The partnership with Envision AESC will develop a gigafactory with a capacity of 9GWh in 2024. The companies aim to increase this to 24GWh by 2030. Envision Group will invest up to €2 billion to produce cost-competitive, low-carbon and safe batteries with the latest technology for electric models, including the future Renault 5.
Thanks to this partnership, Envision AESC forecasts the creation of 2,500 new jobs by 2030. The proximity of Envision AESC’s gigafactory to Renault ElectriCity production sites at Douai, Maubeuge and Ruitz will create 700 additional jobs in the Hauts-de-France region.
The low-carbon nature of this new plant will also meet objectives outlined in the European Green Deal and for the development of closed-loop recycling solutions for production waste and end-of-life batteries. In line with commitments made by the Renault Group, it will significantly contribute to achieving carbon neutrality in Europe by 2040 and worldwide by 2050, with EV sales making up 90% of all Renault-brand sales by 2030.
The carmaker will also take a 20% stake in Verkor and join the consortium created around the French startup in 2020. This group aims to tackle challenges relating to digitalisation, de-carbonisation, and the strengthening of the French and European industries within the sector.

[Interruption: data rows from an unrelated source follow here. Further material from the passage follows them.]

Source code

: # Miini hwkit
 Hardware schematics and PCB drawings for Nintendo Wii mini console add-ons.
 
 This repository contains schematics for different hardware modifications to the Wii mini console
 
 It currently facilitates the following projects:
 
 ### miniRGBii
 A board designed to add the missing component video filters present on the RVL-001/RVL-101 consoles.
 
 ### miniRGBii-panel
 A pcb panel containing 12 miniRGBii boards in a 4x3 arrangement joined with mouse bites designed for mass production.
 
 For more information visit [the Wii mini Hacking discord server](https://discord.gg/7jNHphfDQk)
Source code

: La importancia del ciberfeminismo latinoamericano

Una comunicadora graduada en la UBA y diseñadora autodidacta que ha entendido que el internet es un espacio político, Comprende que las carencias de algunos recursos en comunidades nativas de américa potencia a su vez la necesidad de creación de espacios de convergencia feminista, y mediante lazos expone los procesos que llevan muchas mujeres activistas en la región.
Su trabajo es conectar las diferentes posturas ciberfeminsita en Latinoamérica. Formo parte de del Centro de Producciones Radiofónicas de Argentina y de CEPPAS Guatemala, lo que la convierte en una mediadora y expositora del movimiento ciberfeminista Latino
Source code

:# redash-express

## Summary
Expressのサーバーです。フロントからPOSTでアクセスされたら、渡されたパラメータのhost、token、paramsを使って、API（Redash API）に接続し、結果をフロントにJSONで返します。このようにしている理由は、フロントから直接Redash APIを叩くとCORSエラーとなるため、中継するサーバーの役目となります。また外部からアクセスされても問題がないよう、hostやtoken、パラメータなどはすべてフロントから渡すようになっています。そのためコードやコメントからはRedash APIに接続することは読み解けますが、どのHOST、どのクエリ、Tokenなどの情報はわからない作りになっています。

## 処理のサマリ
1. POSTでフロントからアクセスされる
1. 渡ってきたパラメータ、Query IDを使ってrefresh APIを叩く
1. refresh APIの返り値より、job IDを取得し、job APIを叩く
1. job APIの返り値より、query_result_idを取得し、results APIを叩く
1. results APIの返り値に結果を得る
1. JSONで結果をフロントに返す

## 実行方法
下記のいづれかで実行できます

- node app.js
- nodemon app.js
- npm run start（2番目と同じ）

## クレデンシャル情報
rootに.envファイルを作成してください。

Renault Group and Verkor intend to develop a high-performance battery suitable for the C and higher segments of the Renault range and for Alpine models. Together with the consortium, they will help create more than 200 direct jobs.
The initial phases of the partnership will involve the financing of an R&D centre (Verkor Innovation Centre) and a pilot line for battery-cell and module prototyping and production in France as early as 2022. The second phase will see Verkor moving forward to create the first gigafactory for high-performance batteries in France, with an initial capacity of 10GWh for the Renault Group from 2026, potentially rising to 20GWh by 2030.
‘We are proud to be associated with Renault Group and look forward to delivering on our common vision of making e-mobility widely available through this partnership,’ said Benoit Lemaignan, CEO of Verkor. ‘This is a major deal which demonstrates our progress along our roadmap to generate up to 50GWh of battery-cell production capacity by 2030 – a cornerstone in developing a competitive, sovereign and sustainable battery supply chain in Europe.’
There is an increasing trend amongst vehicle manufacturers to establish gigafactories close to their plants. This year, Volkswagen announced that it was taking control of a joint-venture with Northvolt to build a facility in Germany, one of six planned gigafactories. Volvo also announced a partnership with Northvolt for a facility in Sweden, while Nissan is expected to announce plans for a site close to its UK plant.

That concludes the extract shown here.